►
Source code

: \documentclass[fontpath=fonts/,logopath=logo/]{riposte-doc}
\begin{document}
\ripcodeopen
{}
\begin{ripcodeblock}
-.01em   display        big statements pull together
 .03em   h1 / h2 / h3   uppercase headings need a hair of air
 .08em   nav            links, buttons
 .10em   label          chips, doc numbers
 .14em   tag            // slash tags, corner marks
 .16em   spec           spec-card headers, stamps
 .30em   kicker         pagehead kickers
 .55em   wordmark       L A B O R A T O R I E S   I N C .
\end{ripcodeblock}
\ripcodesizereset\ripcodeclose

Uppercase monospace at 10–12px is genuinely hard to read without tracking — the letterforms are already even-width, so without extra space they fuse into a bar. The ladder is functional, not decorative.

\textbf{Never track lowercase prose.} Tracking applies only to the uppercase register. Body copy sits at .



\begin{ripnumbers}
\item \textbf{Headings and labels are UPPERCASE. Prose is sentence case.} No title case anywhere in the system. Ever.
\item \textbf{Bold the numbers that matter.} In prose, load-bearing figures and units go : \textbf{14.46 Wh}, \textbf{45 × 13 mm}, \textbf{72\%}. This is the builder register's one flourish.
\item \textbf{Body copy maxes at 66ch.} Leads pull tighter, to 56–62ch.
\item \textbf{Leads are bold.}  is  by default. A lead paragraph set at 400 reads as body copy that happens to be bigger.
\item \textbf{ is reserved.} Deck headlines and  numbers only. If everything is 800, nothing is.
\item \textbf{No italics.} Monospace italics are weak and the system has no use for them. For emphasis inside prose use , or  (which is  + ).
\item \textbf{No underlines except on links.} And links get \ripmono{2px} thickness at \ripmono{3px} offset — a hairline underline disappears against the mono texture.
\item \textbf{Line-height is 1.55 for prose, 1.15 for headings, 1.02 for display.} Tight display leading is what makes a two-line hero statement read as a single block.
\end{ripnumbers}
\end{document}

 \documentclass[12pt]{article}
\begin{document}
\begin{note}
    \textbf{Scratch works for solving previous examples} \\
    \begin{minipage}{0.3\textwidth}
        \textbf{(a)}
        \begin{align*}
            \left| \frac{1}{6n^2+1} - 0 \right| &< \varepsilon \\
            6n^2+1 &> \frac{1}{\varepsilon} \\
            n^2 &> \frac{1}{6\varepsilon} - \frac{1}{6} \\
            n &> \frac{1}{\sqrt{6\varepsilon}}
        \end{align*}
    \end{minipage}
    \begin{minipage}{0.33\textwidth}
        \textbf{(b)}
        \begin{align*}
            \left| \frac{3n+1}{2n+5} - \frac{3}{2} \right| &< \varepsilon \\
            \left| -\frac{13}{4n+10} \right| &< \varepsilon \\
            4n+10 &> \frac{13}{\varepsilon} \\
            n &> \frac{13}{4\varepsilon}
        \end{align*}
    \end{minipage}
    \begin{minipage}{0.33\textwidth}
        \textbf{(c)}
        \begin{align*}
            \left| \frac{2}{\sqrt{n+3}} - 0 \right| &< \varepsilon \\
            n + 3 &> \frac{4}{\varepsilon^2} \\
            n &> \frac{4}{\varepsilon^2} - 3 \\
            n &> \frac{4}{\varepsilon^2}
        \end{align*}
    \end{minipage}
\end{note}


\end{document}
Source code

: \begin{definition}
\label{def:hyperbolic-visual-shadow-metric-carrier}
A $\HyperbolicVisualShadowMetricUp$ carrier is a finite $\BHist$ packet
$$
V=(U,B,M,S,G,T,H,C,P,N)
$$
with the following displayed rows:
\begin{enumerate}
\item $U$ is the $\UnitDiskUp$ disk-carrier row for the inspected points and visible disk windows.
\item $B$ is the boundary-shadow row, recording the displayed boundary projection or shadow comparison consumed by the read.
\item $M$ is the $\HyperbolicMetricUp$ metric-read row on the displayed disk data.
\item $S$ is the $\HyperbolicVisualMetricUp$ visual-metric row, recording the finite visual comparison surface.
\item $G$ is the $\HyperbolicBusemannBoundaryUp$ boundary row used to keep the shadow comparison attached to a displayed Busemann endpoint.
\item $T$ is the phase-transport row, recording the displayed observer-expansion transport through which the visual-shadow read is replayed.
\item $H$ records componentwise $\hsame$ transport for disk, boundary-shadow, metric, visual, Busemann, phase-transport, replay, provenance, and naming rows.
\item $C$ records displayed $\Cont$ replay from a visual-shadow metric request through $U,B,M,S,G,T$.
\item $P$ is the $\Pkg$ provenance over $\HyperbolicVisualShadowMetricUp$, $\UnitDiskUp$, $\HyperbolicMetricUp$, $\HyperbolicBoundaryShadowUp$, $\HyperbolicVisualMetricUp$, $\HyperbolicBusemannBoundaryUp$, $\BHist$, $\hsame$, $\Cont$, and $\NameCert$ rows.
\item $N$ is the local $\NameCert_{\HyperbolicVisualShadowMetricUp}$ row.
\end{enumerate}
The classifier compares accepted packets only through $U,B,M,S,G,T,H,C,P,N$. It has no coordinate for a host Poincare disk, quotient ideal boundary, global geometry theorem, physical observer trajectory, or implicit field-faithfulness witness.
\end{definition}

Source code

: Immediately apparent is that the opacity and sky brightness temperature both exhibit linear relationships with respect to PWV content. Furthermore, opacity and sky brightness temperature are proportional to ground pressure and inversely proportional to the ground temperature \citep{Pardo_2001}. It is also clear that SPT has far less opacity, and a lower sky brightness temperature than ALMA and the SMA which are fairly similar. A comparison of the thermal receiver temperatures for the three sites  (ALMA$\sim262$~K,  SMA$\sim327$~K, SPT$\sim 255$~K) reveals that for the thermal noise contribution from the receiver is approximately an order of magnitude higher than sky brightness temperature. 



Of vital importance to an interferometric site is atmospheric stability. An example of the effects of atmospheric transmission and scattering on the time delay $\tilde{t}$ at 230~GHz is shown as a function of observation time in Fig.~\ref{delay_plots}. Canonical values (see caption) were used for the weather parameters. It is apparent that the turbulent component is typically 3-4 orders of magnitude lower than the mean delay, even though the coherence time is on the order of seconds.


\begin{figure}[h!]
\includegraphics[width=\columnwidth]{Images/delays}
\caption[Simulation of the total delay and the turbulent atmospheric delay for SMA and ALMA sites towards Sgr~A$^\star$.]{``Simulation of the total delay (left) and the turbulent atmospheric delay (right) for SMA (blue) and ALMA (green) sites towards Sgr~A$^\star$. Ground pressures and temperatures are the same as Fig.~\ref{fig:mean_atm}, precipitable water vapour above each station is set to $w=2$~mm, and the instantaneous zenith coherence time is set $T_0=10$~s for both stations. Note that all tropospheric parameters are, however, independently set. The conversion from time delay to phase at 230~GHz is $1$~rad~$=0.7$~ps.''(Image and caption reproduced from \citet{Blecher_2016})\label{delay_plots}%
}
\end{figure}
◄
## [Work task]
Select, from the listing, all lines that include the word "recording".

## [Response]
\item $B$ is the boundary-shadow row, recording the displayed boundary projection or shadow comparison consumed by the read.
\item $S$ is the $\HyperbolicVisualMetricUp$ visual-metric row, recording the finite visual comparison surface.
\item $T$ is the phase-transport row, recording the displayed observer-expansion transport through which the visual-shadow read is replayed.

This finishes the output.